Audubon Employees Donate to Own Nonprofit in Hard Times
DALLAS, March 17, 2009, Reuters — Times are tough for U.S. non-profit organizations, so tough that some employees at one are donating their own money to help stave off layoffs and keep their projects going.
Employees at the National Audubon Society, an environmental group dedicated to habitat conservation, have pledged about $800,000 through voluntary payroll deductions in an internal donation drive to help see it through the recession.
Like many non-profits, Audubon has been squeezed by the severity of the economic downturn.
"We have frozen salaries for 2009 and 2010 and we anticipate that there will be cuts in other places, including layoffs," said Phil Kavits, Audubon's spokesman.
"Staff knows that there will likely be layoffs and/or furloughs soon, yet collectively, they have responded with pledges," he said.

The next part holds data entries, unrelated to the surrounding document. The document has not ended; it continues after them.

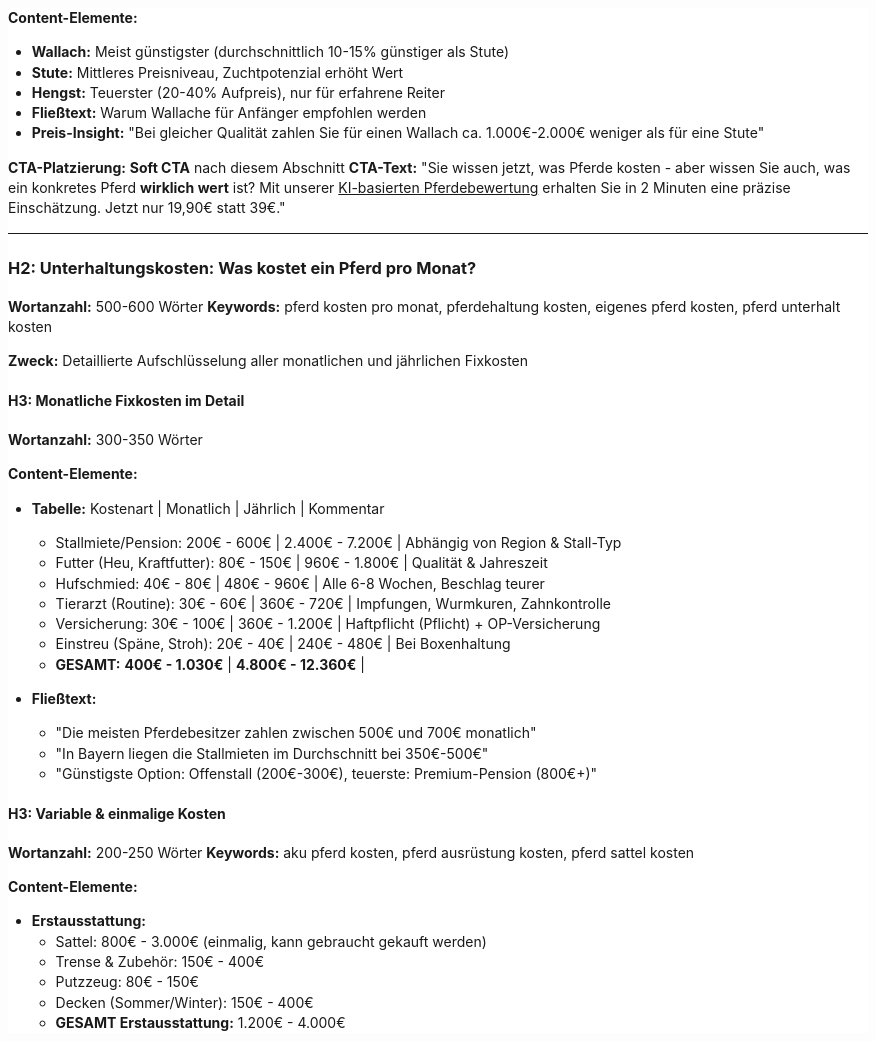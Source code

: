 **Content-Elemente:**
- **Wallach:** Meist günstigster (durchschnittlich 10-15% günstiger als Stute)
- **Stute:** Mittleres Preisniveau, Zuchtpotenzial erhöht Wert
- **Hengst:** Teuerster (20-40% Aufpreis), nur für erfahrene Reiter
- **Fließtext:** Warum Wallache für Anfänger empfohlen werden
- **Preis-Insight:** "Bei gleicher Qualität zahlen Sie für einen Wallach ca. 1.000€-2.000€ weniger als für eine Stute"

**CTA-Platzierung:** **Soft CTA** nach diesem Abschnitt
**CTA-Text:** "Sie wissen jetzt, was Pferde kosten - aber wissen Sie auch, was ein konkretes Pferd **wirklich wert** ist? Mit unserer [KI-basierten Pferdebewertung](link) erhalten Sie in 2 Minuten eine präzise Einschätzung. Jetzt nur 19,90€ statt 39€."

---

### **H2: Unterhaltungskosten: Was kostet ein Pferd pro Monat?**
**Wortanzahl:** 500-600 Wörter
**Keywords:** pferd kosten pro monat, pferdehaltung kosten, eigenes pferd kosten, pferd unterhalt kosten

**Zweck:**
Detaillierte Aufschlüsselung aller monatlichen und jährlichen Fixkosten

#### **H3: Monatliche Fixkosten im Detail**
**Wortanzahl:** 300-350 Wörter

**Content-Elemente:**
- **Tabelle:** Kostenart | Monatlich | Jährlich | Kommentar
  - Stallmiete/Pension: 200€ - 600€ | 2.400€ - 7.200€ | Abhängig von Region & Stall-Typ
  - Futter (Heu, Kraftfutter): 80€ - 150€ | 960€ - 1.800€ | Qualität & Jahreszeit
  - Hufschmied: 40€ - 80€ | 480€ - 960€ | Alle 6-8 Wochen, Beschlag teurer
  - Tierarzt (Routine): 30€ - 60€ | 360€ - 720€ | Impfungen, Wurmkuren, Zahnkontrolle
  - Versicherung: 30€ - 100€ | 360€ - 1.200€ | Haftpflicht (Pflicht) + OP-Versicherung
  - Einstreu (Späne, Stroh): 20€ - 40€ | 240€ - 480€ | Bei Boxenhaltung
  - **GESAMT:** **400€ - 1.030€** | **4.800€ - 12.360€** |

- **Fließtext:**
  - "Die meisten Pferdebesitzer zahlen zwischen 500€ und 700€ monatlich"
  - "In Bayern liegen die Stallmieten im Durchschnitt bei 350€-500€"
  - "Günstigste Option: Offenstall (200€-300€), teuerste: Premium-Pension (800€+)"

#### **H3: Variable & einmalige Kosten**
**Wortanzahl:** 200-250 Wörter
**Keywords:** aku pferd kosten, pferd ausrüstung kosten, pferd sattel kosten

**Content-Elemente:**
- **Erstausstattung:**
  - Sattel: 800€ - 3.000€ (einmalig, kann gebraucht gekauft werden)
  - Trense & Zubehör: 150€ - 400€
  - Putzzeug: 80€ - 150€
  - Decken (Sommer/Winter): 150€ - 400€
  - **GESAMT Erstausstattung:** 1.200€ - 4.000€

Audubon employs about 700 people and Kavits said that 154 employees had so far donated through payroll deductions, which are kept anonymous.
Non-profits are often staffed by activists passionate about their cause so this behavior is unlikely to be repeated in many other places.
"We depend on the support of our donors and in this time of recession ... it is all the more important for us to make a compelling case as to why a foundation or individual should give to Audubon instead of anybody else," Audubon president John Flicker said in an interview.
"We realized that we were all victims of a recession we didn't create but our staff said we don't want to act like victims. We want to go out to our donors and say we need your help now more than ever and how can we do that? ... The best way to raise money is to first give yourself," he said.
The recession's impact is not immediately apparent in the annual reports of many conservation or animal welfare groups. But several financial statements examined by Reuters are until the end of 2007 or for a financial year that ended in mid-2008 -- just before the recession began to bite.